Russian exports of oil and gas – both extremely valuable commodities to Moscow – are now heavily depleted, with European countries refusing and now unable to buy both of these.
The Nord Stream 1 gas pipeline from Russia into Europe has seen gas flows severely reduced following the completion of annual maintenance last month.
The result of all of this has seen Russia’s economy take a monumental battering, with new analysis predicting it is on course to plunge towards a massive crash.
The report from the Kyiv School of Economics warns: “Once oil and gas revenues fall below a critical level – which seems to be about $150bn per annum – then external balance will require either the extensive use of international reserves and/or a major adjustment in the RUB exchange rate.
“In practice, we think the Russian authorities would then face a difficult choice between letting the RUB weaken and accepting a reacceleration of inflation, which will squeeze real incomes, or implementing a sharp tightening in policy, as seen this spring, to weaken outflows and support the RUB, which will slow the economy.
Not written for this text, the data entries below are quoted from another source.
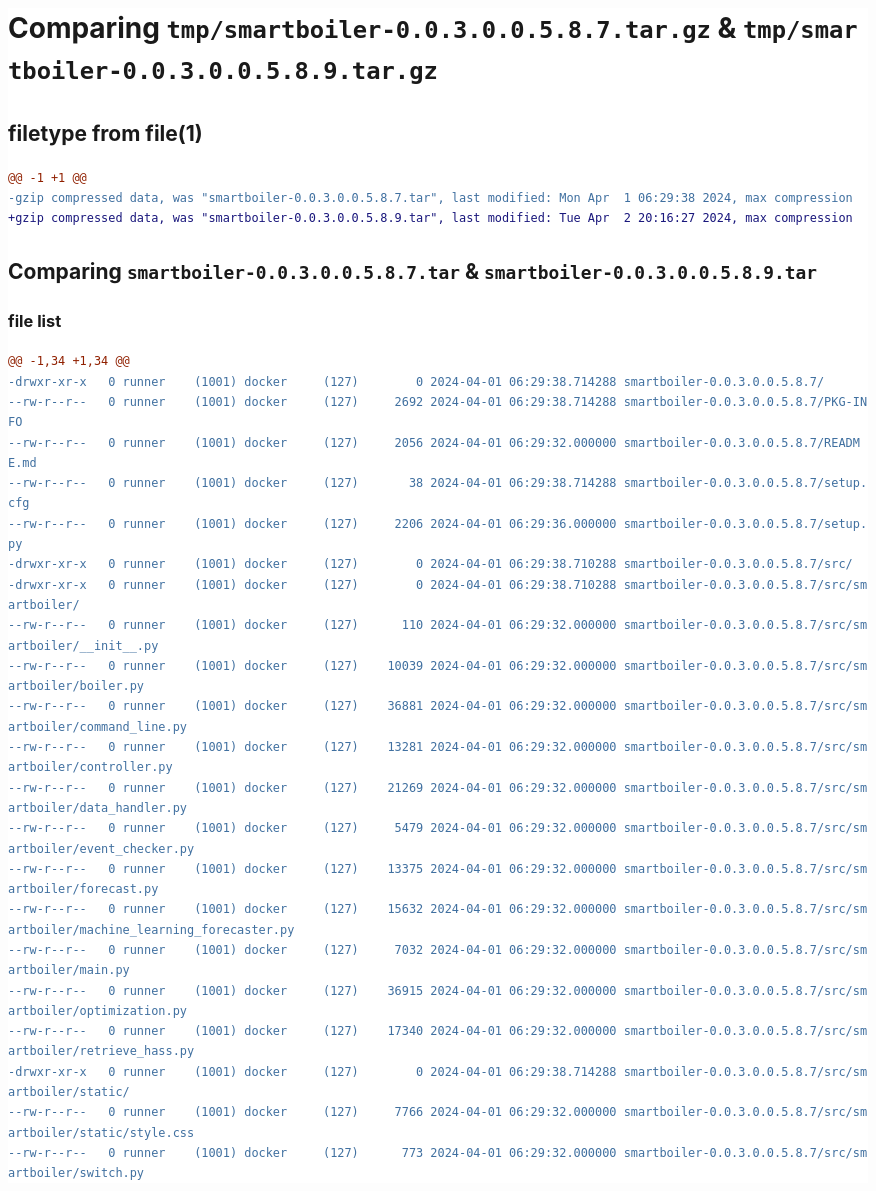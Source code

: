 # Comparing `tmp/smartboiler-0.0.3.0.0.5.8.7.tar.gz` & `tmp/smartboiler-0.0.3.0.0.5.8.9.tar.gz`

## filetype from file(1)

```diff
@@ -1 +1 @@
-gzip compressed data, was "smartboiler-0.0.3.0.0.5.8.7.tar", last modified: Mon Apr  1 06:29:38 2024, max compression
+gzip compressed data, was "smartboiler-0.0.3.0.0.5.8.9.tar", last modified: Tue Apr  2 20:16:27 2024, max compression
```

## Comparing `smartboiler-0.0.3.0.0.5.8.7.tar` & `smartboiler-0.0.3.0.0.5.8.9.tar`

### file list

```diff
@@ -1,34 +1,34 @@
-drwxr-xr-x   0 runner    (1001) docker     (127)        0 2024-04-01 06:29:38.714288 smartboiler-0.0.3.0.0.5.8.7/
--rw-r--r--   0 runner    (1001) docker     (127)     2692 2024-04-01 06:29:38.714288 smartboiler-0.0.3.0.0.5.8.7/PKG-INFO
--rw-r--r--   0 runner    (1001) docker     (127)     2056 2024-04-01 06:29:32.000000 smartboiler-0.0.3.0.0.5.8.7/README.md
--rw-r--r--   0 runner    (1001) docker     (127)       38 2024-04-01 06:29:38.714288 smartboiler-0.0.3.0.0.5.8.7/setup.cfg
--rw-r--r--   0 runner    (1001) docker     (127)     2206 2024-04-01 06:29:36.000000 smartboiler-0.0.3.0.0.5.8.7/setup.py
-drwxr-xr-x   0 runner    (1001) docker     (127)        0 2024-04-01 06:29:38.710288 smartboiler-0.0.3.0.0.5.8.7/src/
-drwxr-xr-x   0 runner    (1001) docker     (127)        0 2024-04-01 06:29:38.710288 smartboiler-0.0.3.0.0.5.8.7/src/smartboiler/
--rw-r--r--   0 runner    (1001) docker     (127)      110 2024-04-01 06:29:32.000000 smartboiler-0.0.3.0.0.5.8.7/src/smartboiler/__init__.py
--rw-r--r--   0 runner    (1001) docker     (127)    10039 2024-04-01 06:29:32.000000 smartboiler-0.0.3.0.0.5.8.7/src/smartboiler/boiler.py
--rw-r--r--   0 runner    (1001) docker     (127)    36881 2024-04-01 06:29:32.000000 smartboiler-0.0.3.0.0.5.8.7/src/smartboiler/command_line.py
--rw-r--r--   0 runner    (1001) docker     (127)    13281 2024-04-01 06:29:32.000000 smartboiler-0.0.3.0.0.5.8.7/src/smartboiler/controller.py
--rw-r--r--   0 runner    (1001) docker     (127)    21269 2024-04-01 06:29:32.000000 smartboiler-0.0.3.0.0.5.8.7/src/smartboiler/data_handler.py
--rw-r--r--   0 runner    (1001) docker     (127)     5479 2024-04-01 06:29:32.000000 smartboiler-0.0.3.0.0.5.8.7/src/smartboiler/event_checker.py
--rw-r--r--   0 runner    (1001) docker     (127)    13375 2024-04-01 06:29:32.000000 smartboiler-0.0.3.0.0.5.8.7/src/smartboiler/forecast.py
--rw-r--r--   0 runner    (1001) docker     (127)    15632 2024-04-01 06:29:32.000000 smartboiler-0.0.3.0.0.5.8.7/src/smartboiler/machine_learning_forecaster.py
--rw-r--r--   0 runner    (1001) docker     (127)     7032 2024-04-01 06:29:32.000000 smartboiler-0.0.3.0.0.5.8.7/src/smartboiler/main.py
--rw-r--r--   0 runner    (1001) docker     (127)    36915 2024-04-01 06:29:32.000000 smartboiler-0.0.3.0.0.5.8.7/src/smartboiler/optimization.py
--rw-r--r--   0 runner    (1001) docker     (127)    17340 2024-04-01 06:29:32.000000 smartboiler-0.0.3.0.0.5.8.7/src/smartboiler/retrieve_hass.py
-drwxr-xr-x   0 runner    (1001) docker     (127)        0 2024-04-01 06:29:38.714288 smartboiler-0.0.3.0.0.5.8.7/src/smartboiler/static/
--rw-r--r--   0 runner    (1001) docker     (127)     7766 2024-04-01 06:29:32.000000 smartboiler-0.0.3.0.0.5.8.7/src/smartboiler/static/style.css
--rw-r--r--   0 runner    (1001) docker     (127)      773 2024-04-01 06:29:32.000000 smartboiler-0.0.3.0.0.5.8.7/src/smartboiler/switch.py
```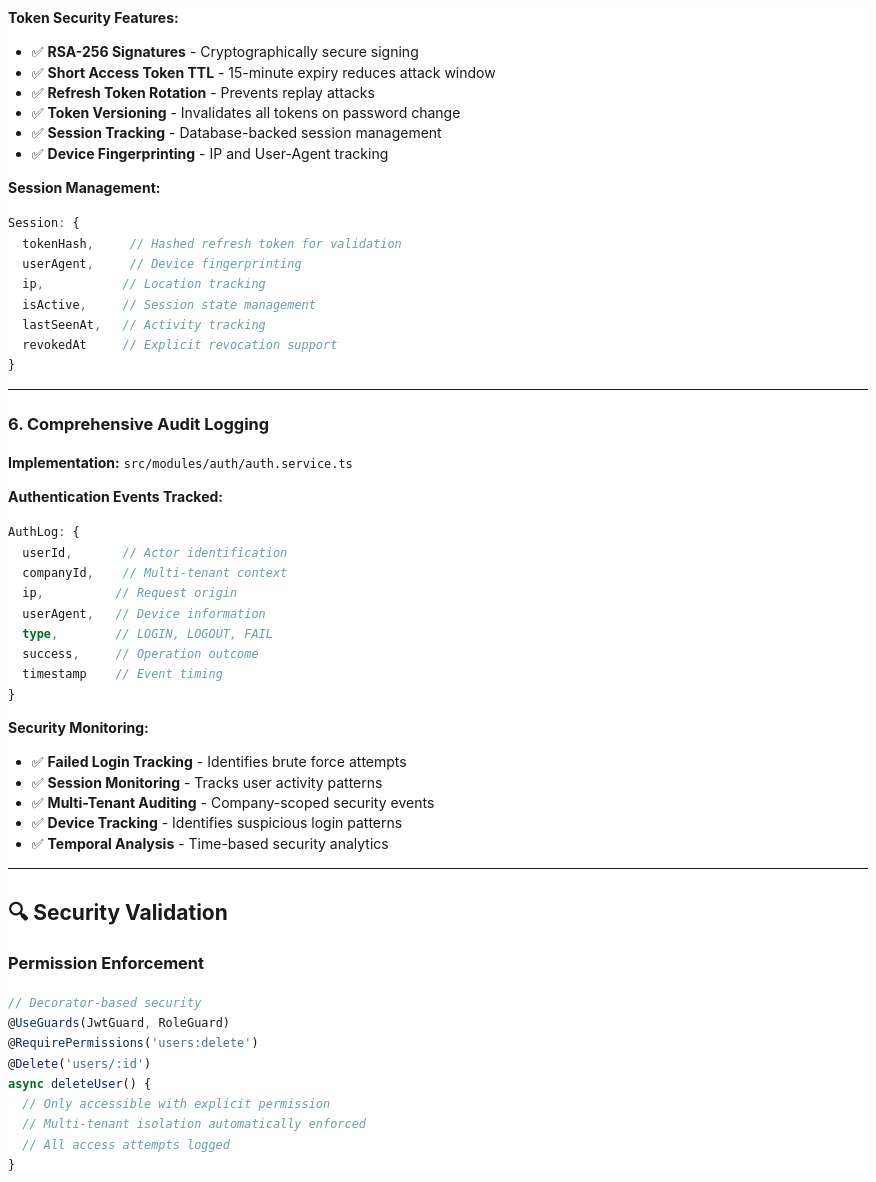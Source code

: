 **Token Security Features:**
- ✅ **RSA-256 Signatures** - Cryptographically secure signing
- ✅ **Short Access Token TTL** - 15-minute expiry reduces attack window
- ✅ **Refresh Token Rotation** - Prevents replay attacks
- ✅ **Token Versioning** - Invalidates all tokens on password change
- ✅ **Session Tracking** - Database-backed session management
- ✅ **Device Fingerprinting** - IP and User-Agent tracking

**Session Management:**
```typescript
Session: {
  tokenHash,     // Hashed refresh token for validation
  userAgent,     // Device fingerprinting
  ip,           // Location tracking
  isActive,     // Session state management
  lastSeenAt,   // Activity tracking
  revokedAt     // Explicit revocation support
}
```

---

### 6. **Comprehensive Audit Logging**
**Implementation:** `src/modules/auth/auth.service.ts`

**Authentication Events Tracked:**
```typescript
AuthLog: {
  userId,       // Actor identification
  companyId,    // Multi-tenant context
  ip,          // Request origin
  userAgent,   // Device information
  type,        // LOGIN, LOGOUT, FAIL
  success,     // Operation outcome
  timestamp    // Event timing
}
```

**Security Monitoring:**
- ✅ **Failed Login Tracking** - Identifies brute force attempts
- ✅ **Session Monitoring** - Tracks user activity patterns
- ✅ **Multi-Tenant Auditing** - Company-scoped security events
- ✅ **Device Tracking** - Identifies suspicious login patterns
- ✅ **Temporal Analysis** - Time-based security analytics

---

## 🔍 Security Validation

### Permission Enforcement
```typescript
// Decorator-based security
@UseGuards(JwtGuard, RoleGuard)
@RequirePermissions('users:delete')
@Delete('users/:id')
async deleteUser() {
  // Only accessible with explicit permission
  // Multi-tenant isolation automatically enforced
  // All access attempts logged
}
```
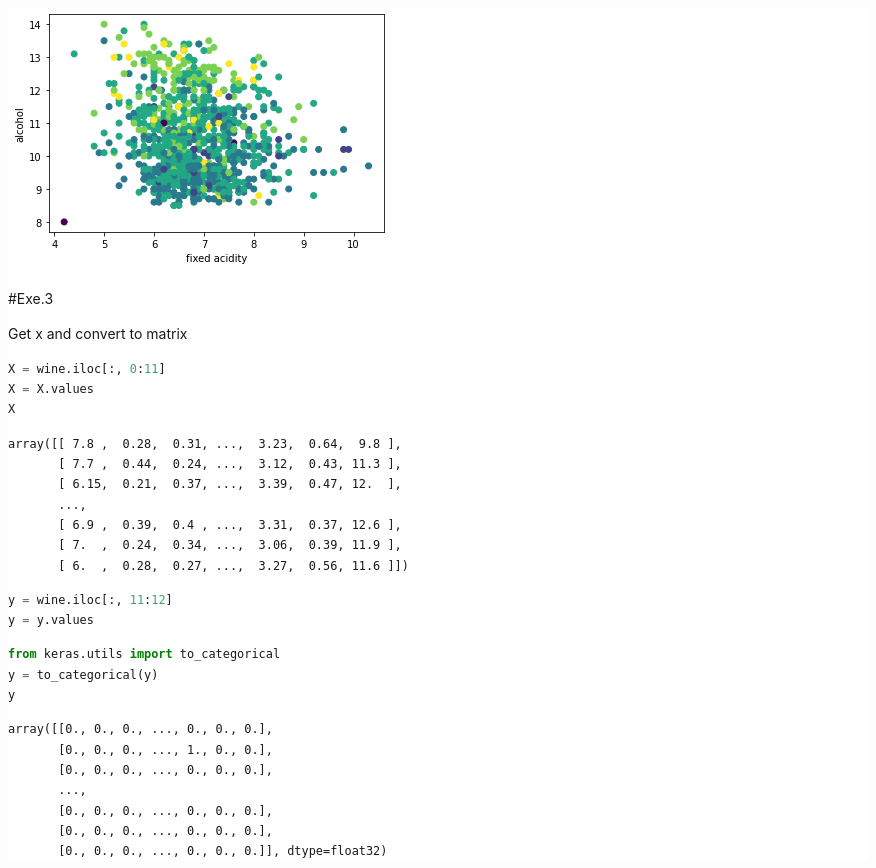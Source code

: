 ![png](output_11_0.png)
    


#Exe.3

Get x and convert to matrix


```python
X = wine.iloc[:, 0:11]
X = X.values
X
```




    array([[ 7.8 ,  0.28,  0.31, ...,  3.23,  0.64,  9.8 ],
           [ 7.7 ,  0.44,  0.24, ...,  3.12,  0.43, 11.3 ],
           [ 6.15,  0.21,  0.37, ...,  3.39,  0.47, 12.  ],
           ...,
           [ 6.9 ,  0.39,  0.4 , ...,  3.31,  0.37, 12.6 ],
           [ 7.  ,  0.24,  0.34, ...,  3.06,  0.39, 11.9 ],
           [ 6.  ,  0.28,  0.27, ...,  3.27,  0.56, 11.6 ]])




```python
y = wine.iloc[:, 11:12]
y = y.values
```


```python
from keras.utils import to_categorical
y = to_categorical(y)
y
```




    array([[0., 0., 0., ..., 0., 0., 0.],
           [0., 0., 0., ..., 1., 0., 0.],
           [0., 0., 0., ..., 0., 0., 0.],
           ...,
           [0., 0., 0., ..., 0., 0., 0.],
           [0., 0., 0., ..., 0., 0., 0.],
           [0., 0., 0., ..., 0., 0., 0.]], dtype=float32)
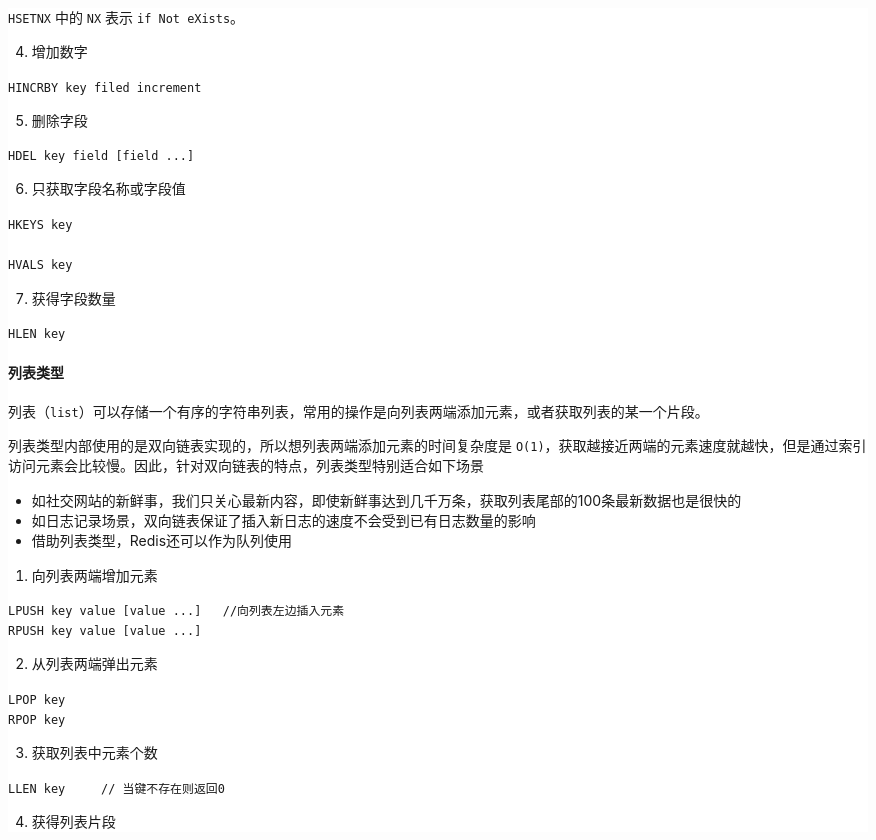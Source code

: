 `HSETNX` 中的 `NX` 表示 `if Not eXists`。

4. 增加数字

```
HINCRBY key filed increment
```

5. 删除字段


```
HDEL key field [field ...]
```

6. 只获取字段名称或字段值

```
HKEYS key

HVALS key
```
7. 获得字段数量

```
HLEN key
```

#### 列表类型

列表（`list`）可以存储一个有序的字符串列表，常用的操作是向列表两端添加元素，或者获取列表的某一个片段。

列表类型内部使用的是双向链表实现的，所以想列表两端添加元素的时间复杂度是 `O(1)`，获取越接近两端的元素速度就越快，但是通过索引访问元素会比较慢。因此，针对双向链表的特点，列表类型特别适合如下场景
* 如社交网站的新鲜事，我们只关心最新内容，即使新鲜事达到几千万条，获取列表尾部的100条最新数据也是很快的
* 如日志记录场景，双向链表保证了插入新日志的速度不会受到已有日志数量的影响
* 借助列表类型，Redis还可以作为队列使用

1. 向列表两端增加元素


```
LPUSH key value [value ...]   //向列表左边插入元素
RPUSH key value [value ...]
```


2. 从列表两端弹出元素


```
LPOP key 
RPOP key 
```

3. 获取列表中元素个数


```
LLEN key     // 当键不存在则返回0
```

4. 获得列表片段
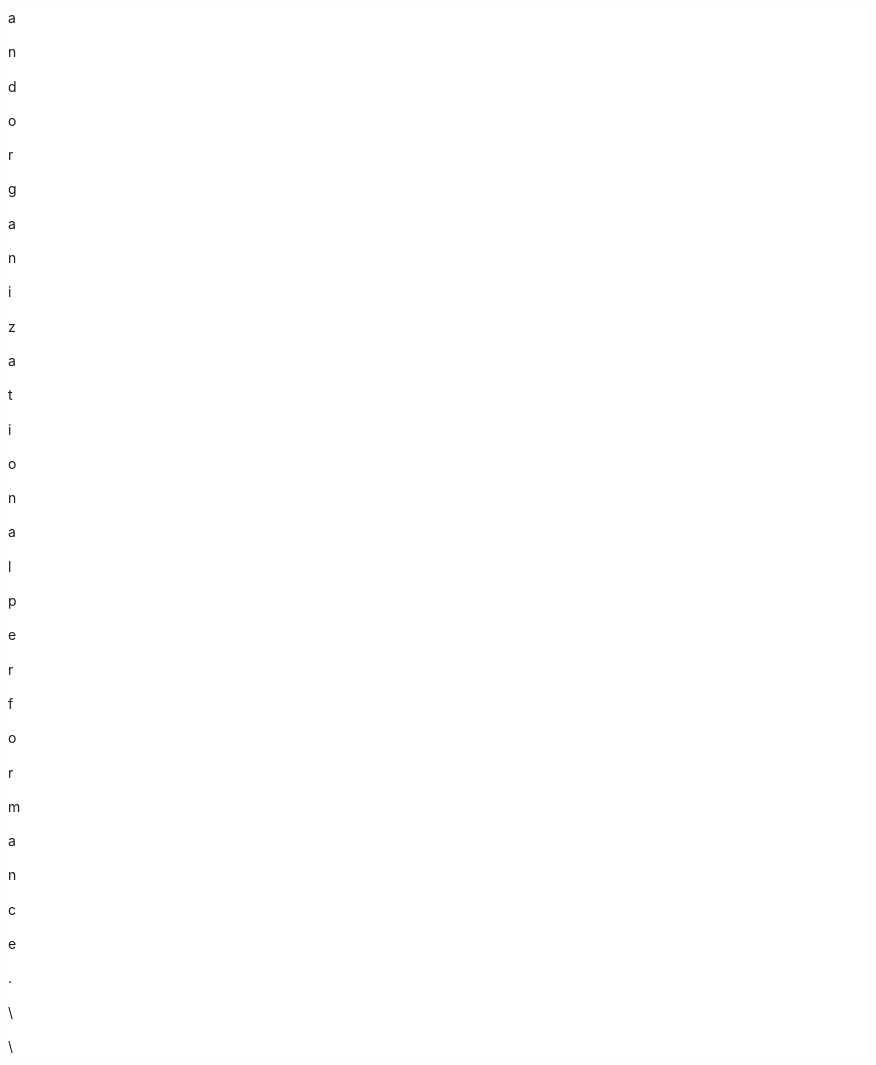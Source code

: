  

a

n

d

 

o

r

g

a

n

i

z

a

t

i

o

n

a

l

 

p

e

r

f

o

r

m

a

n

c

e

.

\

\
“In either scenario, the Russian economy will be seriously impaired – with an impact similar to the levels of the 2009, 2014, and 2019 crises – weakening Putin’s ability to continue waging his war of imperial aggression against Ukraine.”
The Russian economy is forecast to shrink by 9.5 percent in 2022, according to the report, which provided a disastrous prediction from the head of one major bank which it claimed said it could take up to a decade to restore Russia’s GDP to the level of 2021.
It continued: “Interestingly, the mentioned reports estimate that Russian GDP will continue to decline in 2023 and will start recovering from 2024 only.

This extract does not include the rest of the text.